(Study material):
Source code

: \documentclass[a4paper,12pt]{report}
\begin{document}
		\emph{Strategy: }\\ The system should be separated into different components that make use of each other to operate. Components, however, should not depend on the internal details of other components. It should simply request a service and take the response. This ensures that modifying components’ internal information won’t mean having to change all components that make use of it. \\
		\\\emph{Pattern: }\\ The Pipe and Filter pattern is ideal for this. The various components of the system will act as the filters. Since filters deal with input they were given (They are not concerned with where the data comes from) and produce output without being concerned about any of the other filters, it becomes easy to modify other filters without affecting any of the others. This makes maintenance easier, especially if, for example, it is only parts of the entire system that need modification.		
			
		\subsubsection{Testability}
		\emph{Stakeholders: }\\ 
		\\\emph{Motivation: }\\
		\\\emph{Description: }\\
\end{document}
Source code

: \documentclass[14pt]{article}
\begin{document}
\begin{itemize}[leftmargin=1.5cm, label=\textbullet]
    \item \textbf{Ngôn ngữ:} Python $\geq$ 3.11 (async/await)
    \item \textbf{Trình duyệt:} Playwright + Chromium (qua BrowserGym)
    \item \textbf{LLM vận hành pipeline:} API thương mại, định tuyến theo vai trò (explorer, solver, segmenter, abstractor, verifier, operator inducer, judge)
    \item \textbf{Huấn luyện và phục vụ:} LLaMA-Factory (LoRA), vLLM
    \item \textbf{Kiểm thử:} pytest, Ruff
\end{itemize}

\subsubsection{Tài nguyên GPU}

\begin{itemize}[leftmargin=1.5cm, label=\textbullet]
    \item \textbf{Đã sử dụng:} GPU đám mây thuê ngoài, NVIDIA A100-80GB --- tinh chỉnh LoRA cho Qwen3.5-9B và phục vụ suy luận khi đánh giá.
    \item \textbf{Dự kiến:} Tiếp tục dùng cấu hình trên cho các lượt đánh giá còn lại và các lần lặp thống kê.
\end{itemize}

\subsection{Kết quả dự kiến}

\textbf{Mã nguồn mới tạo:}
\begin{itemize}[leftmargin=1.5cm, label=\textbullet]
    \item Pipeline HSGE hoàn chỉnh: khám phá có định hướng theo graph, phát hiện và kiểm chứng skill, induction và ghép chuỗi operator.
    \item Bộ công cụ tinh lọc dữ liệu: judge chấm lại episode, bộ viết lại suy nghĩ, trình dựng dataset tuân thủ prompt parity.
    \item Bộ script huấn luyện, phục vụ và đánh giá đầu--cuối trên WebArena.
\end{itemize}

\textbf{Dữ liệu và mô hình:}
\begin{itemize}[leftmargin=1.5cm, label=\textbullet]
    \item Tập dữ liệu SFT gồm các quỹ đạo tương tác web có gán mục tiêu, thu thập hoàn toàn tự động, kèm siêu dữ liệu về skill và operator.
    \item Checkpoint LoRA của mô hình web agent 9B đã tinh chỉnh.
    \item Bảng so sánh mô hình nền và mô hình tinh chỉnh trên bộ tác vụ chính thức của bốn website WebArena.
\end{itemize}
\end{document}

==

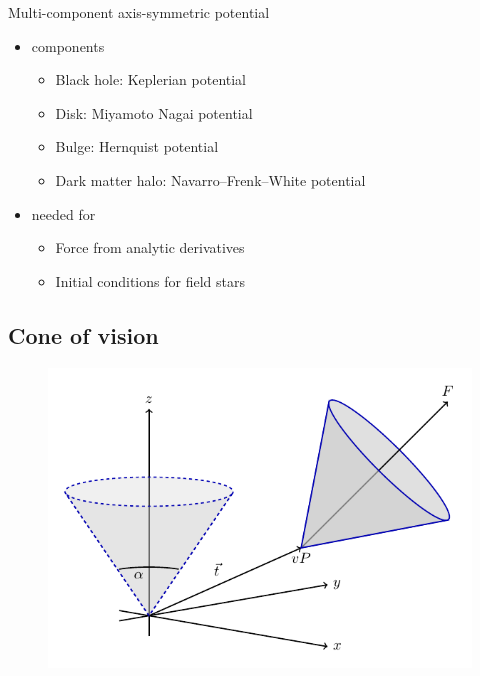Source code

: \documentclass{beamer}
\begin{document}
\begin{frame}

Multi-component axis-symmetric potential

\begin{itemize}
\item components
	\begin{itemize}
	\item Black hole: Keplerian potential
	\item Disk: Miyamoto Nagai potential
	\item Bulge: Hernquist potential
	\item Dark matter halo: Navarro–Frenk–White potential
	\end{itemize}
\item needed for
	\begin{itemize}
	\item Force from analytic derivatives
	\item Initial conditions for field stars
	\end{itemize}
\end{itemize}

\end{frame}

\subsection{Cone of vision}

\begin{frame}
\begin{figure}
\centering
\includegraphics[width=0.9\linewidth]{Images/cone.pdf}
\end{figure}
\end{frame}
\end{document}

(Aim of the exercise): Please report every line in the entries above that holds the string "trên".

(Task output):
    \item \textbf{Dự kiến:} Tiếp tục dùng cấu hình trên cho các lượt đánh giá còn lại và các lần lặp thống kê.
    \item Bộ script huấn luyện, phục vụ và đánh giá đầu--cuối trên WebArena.
    \item Bảng so sánh mô hình nền và mô hình tinh chỉnh trên bộ tác vụ chính thức của bốn website WebArena.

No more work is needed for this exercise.